You would think these would be the best of times for community health care providers.
The Wynne government is freezing base hospital funding and telling Ontarians that they can instead have it all closer to home. The policy is one of a burning platform in which hospitals are fiscally forced to divest services to community agencies or run up considerable debt.
On the surface it appears popular in theory. Patients see it as an opportunity to access care without paying those costly hospital parking fees or risking a super bug because of the hospital cleaners that got laid off.
It remains largely a theory because the money the government is saving on hospitals is not necessarily flowing to community agencies.
If you look at reallocation of health spending over the last three decades, hospitals in Canada have shrunk from 41.8 per cent of the health care pie in 1984 to 29.1 per cent in 2011. Where did the money go? Much of it went to rapidly rising pharmaceutical costs — not to home and community care. In 1984 drugs took up 6.1 per cent of health spending. By 2011 it was 13.6 per cent. Through much of the mid-decade spending on home and community care actually went down in Ontario relative to other health sectors. The McGuinty government never walked the talk.
This is the first year in Ontario where spending on home and community care distanced itself from the rest of the health providers. Whereas health spending is increasing overall by about 2 per cent, home and community care is budgeted to expand by 6 per cent. However, given the scale of this sector, the impact of a hospital freeze is still not being offset by an equivalent investment in the community, especially when you look beyond inflation to take in the impact of aging and population growth.
For many community providers, there has not only been no change in their funding, but they are actually receiving less.
We’ve previously written about the ongoing downsizing of Kingston’s former psychiatric hospital. They’re getting a new privatized building in a few years that will have considerably fewer beds than the present facility.
We’re told, don’t worry – those services will be in the community.
The most obvious recipient in Kingston for those services is Frontenac Community Mental Health and Addiction Services.
Their audited statements are posted on-line.
In 2012 Frontenac’s base revenue from the Ministry of Health and Long Term Care was a little over $11.4 million.
With jobs and beds leaving Providence, you’d think the government would be making big investments in Frontenac.
Instead, their base revenue for 2013 from the Ministry is expected to be slightly more than $11.3 million.
Yes, that’s right. They’re getting less money.
That’s why, as we previously reported, workers at Kingston’s psychiatric hospital told us in September they saw their former clients emerging from the park early on Labour Day.
Parks have nice trees and frisky squirrels, but they aren’t much for providing support or living accommodation to those living with a mental illness.
It also raises questions about why health care workers would want to go work in community?
At present the OPSEU-represented staff are trying to negotiate a new contract at Frontenac. Employees believed this was supposed to be the bargaining round where the employer made good after their previous sacrifices.

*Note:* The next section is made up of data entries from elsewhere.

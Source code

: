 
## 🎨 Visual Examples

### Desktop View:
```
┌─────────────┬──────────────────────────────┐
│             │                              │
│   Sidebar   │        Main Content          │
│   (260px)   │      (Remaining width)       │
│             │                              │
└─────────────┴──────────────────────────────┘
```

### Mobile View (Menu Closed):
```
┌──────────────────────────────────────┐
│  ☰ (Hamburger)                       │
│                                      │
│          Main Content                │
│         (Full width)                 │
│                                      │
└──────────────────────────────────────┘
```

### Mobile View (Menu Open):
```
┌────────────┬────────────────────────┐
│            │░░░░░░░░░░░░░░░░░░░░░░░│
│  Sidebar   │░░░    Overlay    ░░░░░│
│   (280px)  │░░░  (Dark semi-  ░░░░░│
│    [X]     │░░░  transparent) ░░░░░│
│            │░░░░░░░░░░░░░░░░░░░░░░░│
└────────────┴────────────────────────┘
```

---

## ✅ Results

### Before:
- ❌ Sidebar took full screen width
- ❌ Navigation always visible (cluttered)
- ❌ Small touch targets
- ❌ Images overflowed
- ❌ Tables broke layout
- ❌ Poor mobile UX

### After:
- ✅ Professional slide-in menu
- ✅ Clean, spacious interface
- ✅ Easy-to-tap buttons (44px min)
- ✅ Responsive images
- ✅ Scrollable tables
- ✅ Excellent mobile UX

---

The only offer the employer initially made was a one cent increase in their mileage rate – a rate that is already far below standards set by the Canada Revenue Agency.
Staff didn’t regard that offer as a starting point. They viewed it as an insult.
Bargaining has improved the employer’s offer, but there is still a long way to go.
The province is clearly screwing up here. They want to sell us on a vision of services closer to home, but somebody forgot to tell the Ministry and LHIN that funding has to accompany such a vision.
They are also going to have difficulty getting professionals and health care support staff to buy into such a vision when compensation becomes so non-competitive and workload unsustainable.
Earlier this week we noted that health care workers themselves are becoming an issue in addressing the social determinants of health. VON home support workers in Grey Bruce are facing a stubborn employer who pays them so little they have to rely on food banks and other United Way agencies to make ends meet.
Ontarians might just look at circumstances like this and consider that perhaps Health Minister Deb Matthews’ promises are just a smokescreen to cover up real cuts to services communities rely upon. If “community” care is associated with very low compensation, resistance to change is going to be enormous.
If agencies like the VON and Frontenac can’t do better, they run the risk of losing staff not just to other health care providers, but also to Tim Horton’s.
Is this any way to restructure Ontario’s health system?